Articles / World Labs Releases Three Foundational Papers on Spatial Intelligence

World Labs Releases Three Foundational Papers on Spatial Intelligence

15 6 月, 2026 5 min read 3D-generationspatial-intelligence

World Labs Releases Three Foundational Papers on Spatial Intelligence

World Labs Announcement

Today, World Labs — the spatial intelligence company co-founded by Dr. Fei-Fei Li — unveiled three technical papers on the same day. All three were led by internal interns and converge on a shared vision: leveraging mature 2D generative models trained on massive image datasets to dramatically lower the barrier for high-fidelity 3D content generation.

This marks World Labs’ first-ever academic publication release, as confirmed by co-founder Justin Johnson.

Three-Paper Overview


Why 3D Generation Remains Hard — And Why This Shift Matters

The real world is inherently 3D — yet most training data (photos, videos, web images) is 2D. Depth, occlusion, volumetric structure, and geometric consistency are absent in flat pixels. Transitioning to 3D introduces exponential complexity: scarce ground-truth 3D supervision, ambiguous inverse projections, and brittle geometry optimization.

For years, researchers have pursued a pragmatic path: transfer priors from powerful 2D diffusion models into 3D tasks — rather than training monolithic 3D generators from scratch. World Labs’ trio of papers advances this paradigm across distinct yet complementary axes.

3D Challenge Illustration


🌐 World Tracing: Pixel-Aligned Multilayer Geometry Beyond the Visible

“Let every pixel point to a full 3D world.”

Traditional single-image 3D reconstruction faces a trade-off:
Depth estimation → accurate but surface-only;
Generative completion → rich but often hallucinatory.

World Tracing bridges both — by predicting not just one 3D point per pixel, but an ordered stack of 3D coordinates along each viewing ray:
– Layer 0 = visible surface;
– Deeper layers = occluded geometry behind foreground objects.

This pixel-aligned multilayer XYZ stack preserves strict fidelity to input imagery while enabling deep geometric reasoning.

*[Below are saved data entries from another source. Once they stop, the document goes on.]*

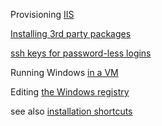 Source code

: Provisioning [IIS](IIS.md)

[Installing 3rd party packages](installing_3rd_party_packages.md)

[ssh keys for password-less logins](ssh_keys.md)

Running Windows [in a VM](Windows_in_a_VM.md)

Editing [the Windows registry](registry_edits.md)

see also [installation shortcuts](../installation/install.md#installation-prerequisites)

World Tracing Architecture

Key Details:

  • Title: World Tracing: Generative Pixel-Aligned Geometry Beyond the Visible
  • arXiv: 2606.13652
  • Project Page: haoz19.github.io/world-tracing-page
  • Lead: Hao Zhang; collaborators include Ben Mildenhall, Christoph Lassner, Gengshan Yang

The method uses diffusion modeling over ordered depth values, enabling probabilistic, uncertainty-aware inference — critical when reconstructing unobserved geometry. It supports static scenes, indoor/outdoor environments, and even dynamic world modeling — with open code, Hugging Face demo, and interactive project site.

World Tracing Demo


🧠 Modality Forcing: Unifying Generation & Perception in One Diffusion Model

“One model, fluent in color, text, and depth.”

Image generation and depth estimation have historically lived in silos — requiring separate architectures, data, and objectives. But what if one pre-trained text-to-image model could also perceive spatial structure?

Modality Forcing answers yes — by introducing per-modality noise scheduling in diffusion training:
– RGB and depth channels receive independent noise levels;
– Losses are computed separately per modality;
– At inference, fixing one modality’s noise to zero enables conditional generation (I→D or D→I), or joint synthesis.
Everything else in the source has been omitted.